→ **EXERCISE DATA**:
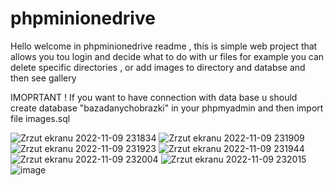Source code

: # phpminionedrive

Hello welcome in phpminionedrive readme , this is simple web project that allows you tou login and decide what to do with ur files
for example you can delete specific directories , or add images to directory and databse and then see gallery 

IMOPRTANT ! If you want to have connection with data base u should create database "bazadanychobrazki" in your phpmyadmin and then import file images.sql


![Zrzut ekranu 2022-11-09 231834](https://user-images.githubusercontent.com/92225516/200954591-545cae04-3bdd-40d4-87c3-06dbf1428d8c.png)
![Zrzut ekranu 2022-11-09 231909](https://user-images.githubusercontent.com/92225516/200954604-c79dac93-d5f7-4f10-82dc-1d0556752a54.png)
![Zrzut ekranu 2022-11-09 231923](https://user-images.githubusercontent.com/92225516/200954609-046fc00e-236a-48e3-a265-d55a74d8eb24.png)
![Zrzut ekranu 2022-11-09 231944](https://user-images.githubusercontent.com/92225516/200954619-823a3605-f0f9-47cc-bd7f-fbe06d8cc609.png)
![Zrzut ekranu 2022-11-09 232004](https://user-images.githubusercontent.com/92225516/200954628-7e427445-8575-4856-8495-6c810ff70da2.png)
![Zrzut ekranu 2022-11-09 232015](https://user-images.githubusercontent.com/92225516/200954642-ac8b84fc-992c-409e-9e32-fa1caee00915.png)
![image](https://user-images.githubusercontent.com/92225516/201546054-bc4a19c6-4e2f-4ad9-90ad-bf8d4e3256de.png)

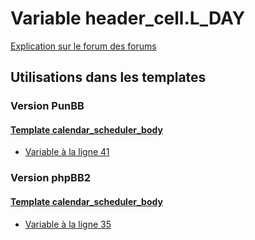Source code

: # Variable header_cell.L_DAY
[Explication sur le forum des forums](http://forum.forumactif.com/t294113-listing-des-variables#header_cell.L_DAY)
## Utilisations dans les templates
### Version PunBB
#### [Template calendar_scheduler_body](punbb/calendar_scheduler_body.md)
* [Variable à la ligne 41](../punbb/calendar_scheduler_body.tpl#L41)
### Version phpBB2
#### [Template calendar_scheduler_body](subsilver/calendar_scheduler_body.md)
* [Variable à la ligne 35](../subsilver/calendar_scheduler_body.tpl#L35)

→ **WORK REQUIRED**:
What you return must match the material above exactly, apart from its pictures.

→ **WRITTEN REPLY**:
Source code

: # phpminionedrive

Hello welcome in phpminionedrive readme , this is simple web project that allows you tou login and decide what to do with ur files
for example you can delete specific directories , or add images to directory and databse and then see gallery 

IMOPRTANT ! If you want to have connection with data base u should create database "bazadanychobrazki" in your phpmyadmin and then import file images.sql


![Zrzut ekranu 2022-11-09 231834](https://user-images.githubusercontent.com/92225516/200954591-545cae04-3bdd-40d4-87c3-06dbf1428d8c.png)
![Zrzut ekranu 2022-11-09 231909](https://user-images.githubusercontent.com/92225516/200954604-c79dac93-d5f7-4f10-82dc-1d0556752a54.png)
![Zrzut ekranu 2022-11-09 231923](https://user-images.githubusercontent.com/92225516/200954609-046fc00e-236a-48e3-a265-d55a74d8eb24.png)
![Zrzut ekranu 2022-11-09 231944](https://user-images.githubusercontent.com/92225516/200954619-823a3605-f0f9-47cc-bd7f-fbe06d8cc609.png)
![Zrzut ekranu 2022-11-09 232004](https://user-images.githubusercontent.com/92225516/200954628-7e427445-8575-4856-8495-6c810ff70da2.png)
![Zrzut ekranu 2022-11-09 232015](https://user-images.githubusercontent.com/92225516/200954642-ac8b84fc-992c-409e-9e32-fa1caee00915.png)
![image](https://user-images.githubusercontent.com/92225516/201546054-bc4a19c6-4e2f-4ad9-90ad-bf8d4e3256de.png)

Source code

: # Variable header_cell.L_DAY
[Explication sur le forum des forums](http://forum.forumactif.com/t294113-listing-des-variables#header_cell.L_DAY)
## Utilisations dans les templates
### Version PunBB
#### [Template calendar_scheduler_body](punbb/calendar_scheduler_body.md)
* [Variable à la ligne 41](../punbb/calendar_scheduler_body.tpl#L41)
### Version phpBB2
#### [Template calendar_scheduler_body](subsilver/calendar_scheduler_body.md)
* [Variable à la ligne 35](../subsilver/calendar_scheduler_body.tpl#L35)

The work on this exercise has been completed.